▶ _What the exercise asks_: From the first line of the data below through the line holding "### Keyframe Breakdown", output each line exactly and leave the pictures out.

▶ _Saved data entries_:
::::

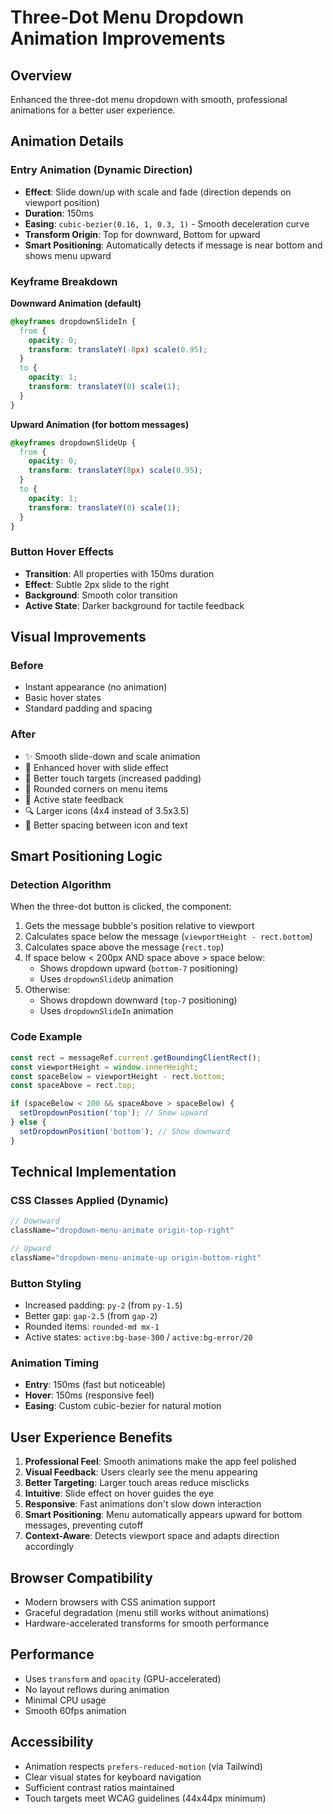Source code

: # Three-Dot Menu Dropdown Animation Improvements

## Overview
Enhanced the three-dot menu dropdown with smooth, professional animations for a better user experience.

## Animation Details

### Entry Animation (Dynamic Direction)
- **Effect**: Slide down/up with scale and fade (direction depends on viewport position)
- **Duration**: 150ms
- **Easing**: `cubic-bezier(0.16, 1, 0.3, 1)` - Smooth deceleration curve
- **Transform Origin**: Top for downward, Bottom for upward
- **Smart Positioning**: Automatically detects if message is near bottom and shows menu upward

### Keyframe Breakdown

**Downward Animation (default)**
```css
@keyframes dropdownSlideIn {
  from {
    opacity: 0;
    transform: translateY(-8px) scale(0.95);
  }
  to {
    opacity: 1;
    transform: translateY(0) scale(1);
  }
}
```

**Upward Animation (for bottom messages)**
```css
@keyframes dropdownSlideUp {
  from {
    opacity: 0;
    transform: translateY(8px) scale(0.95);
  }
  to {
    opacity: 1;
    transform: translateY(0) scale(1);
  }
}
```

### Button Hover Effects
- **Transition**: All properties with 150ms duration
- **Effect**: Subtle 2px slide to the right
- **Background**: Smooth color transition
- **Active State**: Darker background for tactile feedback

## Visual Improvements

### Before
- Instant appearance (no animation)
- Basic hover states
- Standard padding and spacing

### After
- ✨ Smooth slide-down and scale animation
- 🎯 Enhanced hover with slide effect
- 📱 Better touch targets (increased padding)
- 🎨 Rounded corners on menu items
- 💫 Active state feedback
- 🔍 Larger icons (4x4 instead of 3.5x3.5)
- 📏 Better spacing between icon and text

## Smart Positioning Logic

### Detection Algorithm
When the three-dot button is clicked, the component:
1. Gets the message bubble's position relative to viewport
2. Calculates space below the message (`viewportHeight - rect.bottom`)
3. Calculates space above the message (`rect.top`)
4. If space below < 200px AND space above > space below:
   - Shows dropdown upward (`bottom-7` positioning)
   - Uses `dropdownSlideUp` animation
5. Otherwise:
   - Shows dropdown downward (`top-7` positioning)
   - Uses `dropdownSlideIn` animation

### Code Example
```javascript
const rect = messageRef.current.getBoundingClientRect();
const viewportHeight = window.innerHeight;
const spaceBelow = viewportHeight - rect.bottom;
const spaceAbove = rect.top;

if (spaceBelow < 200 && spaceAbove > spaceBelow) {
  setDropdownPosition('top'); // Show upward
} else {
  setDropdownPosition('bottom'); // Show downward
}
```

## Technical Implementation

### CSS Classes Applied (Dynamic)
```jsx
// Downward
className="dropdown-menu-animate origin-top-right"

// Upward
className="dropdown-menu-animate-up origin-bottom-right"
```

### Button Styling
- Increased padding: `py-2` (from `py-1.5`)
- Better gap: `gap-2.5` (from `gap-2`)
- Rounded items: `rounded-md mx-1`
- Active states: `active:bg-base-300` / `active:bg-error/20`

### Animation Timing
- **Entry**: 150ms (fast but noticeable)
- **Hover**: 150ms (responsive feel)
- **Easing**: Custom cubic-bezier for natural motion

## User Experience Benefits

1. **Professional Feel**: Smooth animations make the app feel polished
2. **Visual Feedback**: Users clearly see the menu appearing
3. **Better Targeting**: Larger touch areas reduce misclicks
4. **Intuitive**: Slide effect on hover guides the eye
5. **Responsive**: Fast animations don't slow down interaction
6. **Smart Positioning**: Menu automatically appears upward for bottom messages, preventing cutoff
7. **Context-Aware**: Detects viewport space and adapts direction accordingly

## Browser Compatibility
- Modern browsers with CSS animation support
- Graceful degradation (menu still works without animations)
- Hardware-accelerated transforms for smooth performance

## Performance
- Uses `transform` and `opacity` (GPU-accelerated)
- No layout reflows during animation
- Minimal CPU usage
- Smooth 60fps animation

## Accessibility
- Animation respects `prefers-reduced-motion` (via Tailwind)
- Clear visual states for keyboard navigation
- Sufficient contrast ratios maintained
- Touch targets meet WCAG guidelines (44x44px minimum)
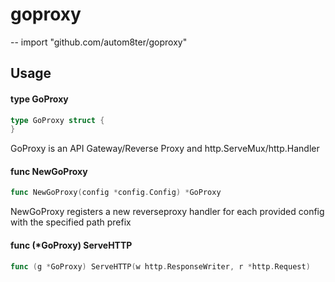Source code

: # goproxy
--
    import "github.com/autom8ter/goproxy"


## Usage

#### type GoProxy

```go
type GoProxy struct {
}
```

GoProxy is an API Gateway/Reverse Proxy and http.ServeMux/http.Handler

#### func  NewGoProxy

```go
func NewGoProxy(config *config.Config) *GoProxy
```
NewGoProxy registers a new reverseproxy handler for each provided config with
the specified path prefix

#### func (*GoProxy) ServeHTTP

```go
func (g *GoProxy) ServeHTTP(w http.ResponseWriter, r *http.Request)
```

::::

▶ _Solution below_:
Source code

: # Three-Dot Menu Dropdown Animation Improvements

## Overview
Enhanced the three-dot menu dropdown with smooth, professional animations for a better user experience.

## Animation Details

### Entry Animation (Dynamic Direction)
- **Effect**: Slide down/up with scale and fade (direction depends on viewport position)
- **Duration**: 150ms
- **Easing**: `cubic-bezier(0.16, 1, 0.3, 1)` - Smooth deceleration curve
- **Transform Origin**: Top for downward, Bottom for upward
- **Smart Positioning**: Automatically detects if message is near bottom and shows menu upward

### Keyframe Breakdown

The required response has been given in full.